American agriculture in the post-World War II years underwent a massive transition from labor-based to mechanized farming and from traditional small family farms to large corporate establishments. Although the federal government sought to protect farmers from the economic risks of free enterprise, American farmers struggled throughout the postwar years for an income competitive with the national average.

While the productivity of American agriculture continually rose throughout the postwar period due to technological advances, the number of American farmers fell. In 1940, there were more than 6 million farms in the United States operated by a farmer population that exceeded 30 million. By 1973, the number of farms had declined to 2.8 million, and the farmer population had dropped by nearly 10 million. The American farm had a new face, one characterized by the presence of more tractors and fewer farmhands, by electricity, chemical fertilizers, hybrid crops and livestock, and greater size.
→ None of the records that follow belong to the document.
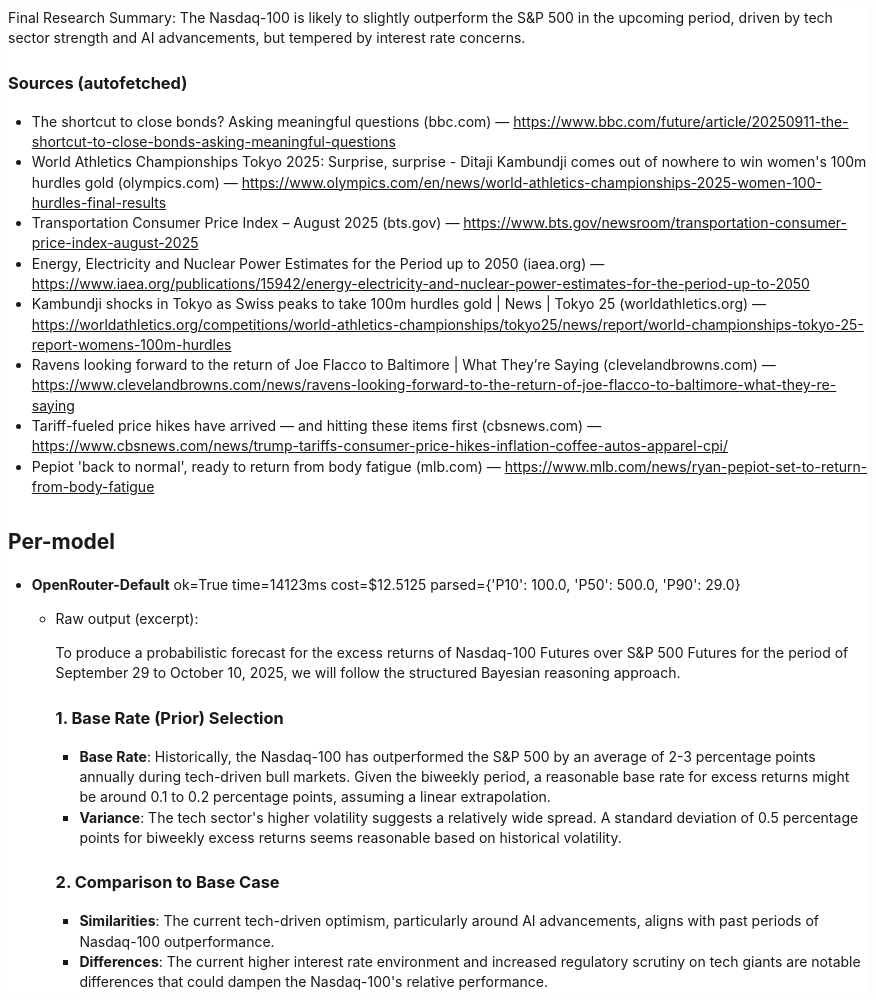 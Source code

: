 Final Research Summary: The Nasdaq-100 is likely to slightly outperform the S&P 500 in the upcoming period, driven by tech sector strength and AI advancements, but tempered by interest rate concerns.

### Sources (autofetched)
- The shortcut to close bonds? Asking meaningful questions (bbc.com) — https://www.bbc.com/future/article/20250911-the-shortcut-to-close-bonds-asking-meaningful-questions
- World Athletics Championships Tokyo 2025: Surprise, surprise - Ditaji Kambundji comes out of nowhere to win women's 100m hurdles gold (olympics.com) — https://www.olympics.com/en/news/world-athletics-championships-2025-women-100-hurdles-final-results
- Transportation Consumer Price Index – August 2025 (bts.gov) — https://www.bts.gov/newsroom/transportation-consumer-price-index-august-2025
- Energy, Electricity and Nuclear Power Estimates for the Period up to 2050 (iaea.org) — https://www.iaea.org/publications/15942/energy-electricity-and-nuclear-power-estimates-for-the-period-up-to-2050
- Kambundji shocks in Tokyo as Swiss peaks to take 100m hurdles gold | News | Tokyo 25 (worldathletics.org) — https://worldathletics.org/competitions/world-athletics-championships/tokyo25/news/report/world-championships-tokyo-25-report-womens-100m-hurdles
- Ravens looking forward to the return of Joe Flacco to Baltimore | What They’re Saying (clevelandbrowns.com) — https://www.clevelandbrowns.com/news/ravens-looking-forward-to-the-return-of-joe-flacco-to-baltimore-what-they-re-saying
- Tariff-fueled price hikes have arrived — and hitting these items first (cbsnews.com) — https://www.cbsnews.com/news/trump-tariffs-consumer-price-hikes-inflation-coffee-autos-apparel-cpi/
- Pepiot 'back to normal', ready to return from body fatigue (mlb.com) — https://www.mlb.com/news/ryan-pepiot-set-to-return-from-body-fatigue

## Per-model

- **OpenRouter-Default** ok=True time=14123ms cost=$12.5125 parsed={'P10': 100.0, 'P50': 500.0, 'P90': 29.0}

  - Raw output (excerpt):

    To produce a probabilistic forecast for the excess returns of Nasdaq-100 Futures over S&P 500 Futures for the period of September 29 to October 10, 2025, we will follow the structured Bayesian reasoning approach.
    
    ### 1. Base Rate (Prior) Selection
    - **Base Rate**: Historically, the Nasdaq-100 has outperformed the S&P 500 by an average of 2-3 percentage points annually during tech-driven bull markets. Given the biweekly period, a reasonable base rate for excess returns might be around 0.1 to 0.2 percentage points, assuming a linear extrapolation.
    - **Variance**: The tech sector's higher volatility suggests a relatively wide spread. A standard deviation of 0.5 percentage points for biweekly excess returns seems reasonable based on historical volatility.
    
    ### 2. Comparison to Base Case
    - **Similarities**: The current tech-driven optimism, particularly around AI advancements, aligns with past periods of Nasdaq-100 outperformance.
    - **Differences**: The current higher interest rate environment and increased regulatory scrutiny on tech giants are notable differences that could dampen the Nasdaq-100's relative performance.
Between 1940 and 1970, farms increased in average size from 138 to 385 acres, as mechanization and automation increased the farmer’s staple crop production rates per acre and per man-hour. In 1940, one farm worker could supply 11 people with the agricultural products they required; by 1970, one worker was able to supply 47 people. From 1910 to 1970, tractors increased from fewer than 1,000 to 5.5 million, as horses and mules decreased from 25 million to approximately 2.4 million. Interest in the scientific aspects of farming increased, as scientists and researchers developed techniques that could increase production. Soil analysis became widely employed to determine the elements needed by a particular soil to maintain or restore its fertility. Farmers learned to combat the loss of soil by erosion with strip cropping, which involved sowing strips of dense-rooted plants to serve as water-breaks or windbreaks in fields of plants with loose-root systems, the use of cover crops which were quick-growing plants with dense root systems to bind soil, and contour plowing, in which the furrows followed the contour of the land and ran parallel to hills instead of up and down them, thus providing channels for runoff water. After the first hybrids appeared in the 1930s, research in the field of selective breeding continued, producing improved strains of both farm animals and crop plants. More farms received electrification, mail service, telephone lines, and consolidated schooling, services that were predominantly traits of urban life prior to the 1950s.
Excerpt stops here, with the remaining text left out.